La grieta, de Carlos Spottorno y Guillermo Abril (Astiberri)

La situación geopolítica internacional se mueve a una velocidad vertiginosa. Si tan solo hacemos balance del año 2016 nos encontramos con la guerra de Siria, la victoria electoral de Donald Trump, el Brexit, conflictos bélicos en Sudán del Sur o la República Democrática del Congo, enfrentamientos en Ucrania, infinidad de atentados terroristas, el proceso de paz en Colombia, el fallecimiento de Fidel Castro…  Ante este mundo tan convulso, la estabilidad y la prosperidad que teóricamente garantiza la Unión Europea es uno de los pocos asideros que teníamos. Pero en los últimos años este hecho también ha dado un vuelco. La Unión Europea se está resquebrajando y Carlos Spottorno y Guillermo Abril han tratado de encontrar y analizar las grietas que la están dañando.

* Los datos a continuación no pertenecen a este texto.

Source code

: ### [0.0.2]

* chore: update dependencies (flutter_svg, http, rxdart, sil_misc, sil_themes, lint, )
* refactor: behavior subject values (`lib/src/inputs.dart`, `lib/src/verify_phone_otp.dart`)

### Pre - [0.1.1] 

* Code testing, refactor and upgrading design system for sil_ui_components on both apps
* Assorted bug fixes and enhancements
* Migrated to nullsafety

La grieta es una obra dura, pero tremendamente necesaria. Desde  la valla de Melilla hasta la frontera ártica entre Finlandia y Rusia, pasando por los Balcanes, ambos periodistas – Spottorno, fotógrafo y Abril, reportero – han visitado los lugares más calientes de los confines exteriores de la UE para tratar de comprender y de explicar los múltiples procesos que están afectando al macroestado europeo. Para ello se han valido de su dominio respectivo de la imagen y el texto y han creado un cómic realmente original: todas las viñetas son fotografías y los cuadros de texto nos relatan los acontecimientos que vemos reflejados en ellas, a la manera de un diario.

Los autores han explicado en diversas entrevistas que en primer lugar Carlos Spottorno creó un relato puramente gráfico, a partir de una selección de las 25.000 imágenes que habían tomado a lo largo de tres años; y después Guillermo Abril escribió los textos de apoyo. El objetivo era narrar y dotar de coherencia a lo que se veía en las viñetas – lo que no se ve, no existe –, sin dejar cabos sueltos. Estamos por tanto ante un híbrido entre un extenso reportaje y una novela gráfica. La influencia de las obras de dibujantes como Joe Sacco o Guy Delisle es evidente, pero si hay un cómic que dialoga directamente con La grieta, ese es El fotógrafo. La obra de Guibert, Lefèvre y Lemercier utilizaba conjuntamente fotografía y dibujo para narrar las andanzas de Didier Lefèvre acompañando a una misión de Médicos Sin Fronteras en Afganistán; aunque en La grieta no hay dibujo.

 

Tras una breve introducción, la narración se inicia con la visita de los autores a Melilla, donde toman conciencia de la gigantesca valla que separa Europa de África. En la ciudad autónoma visitan las dependencias de la guardia civil y el Centro de Estancia Temporal de Inmigrantes (CETI). Posteriormente cruzan a Marruecos, donde dialogan con las personas que esperan en el monte Gurugú, en unas condiciones terribles, para tratar de cruzar la frontera. Es interesante la manera en que dan voz a los diferentes colectivos implicados y tratan de recabar las diferentes versiones de la situación.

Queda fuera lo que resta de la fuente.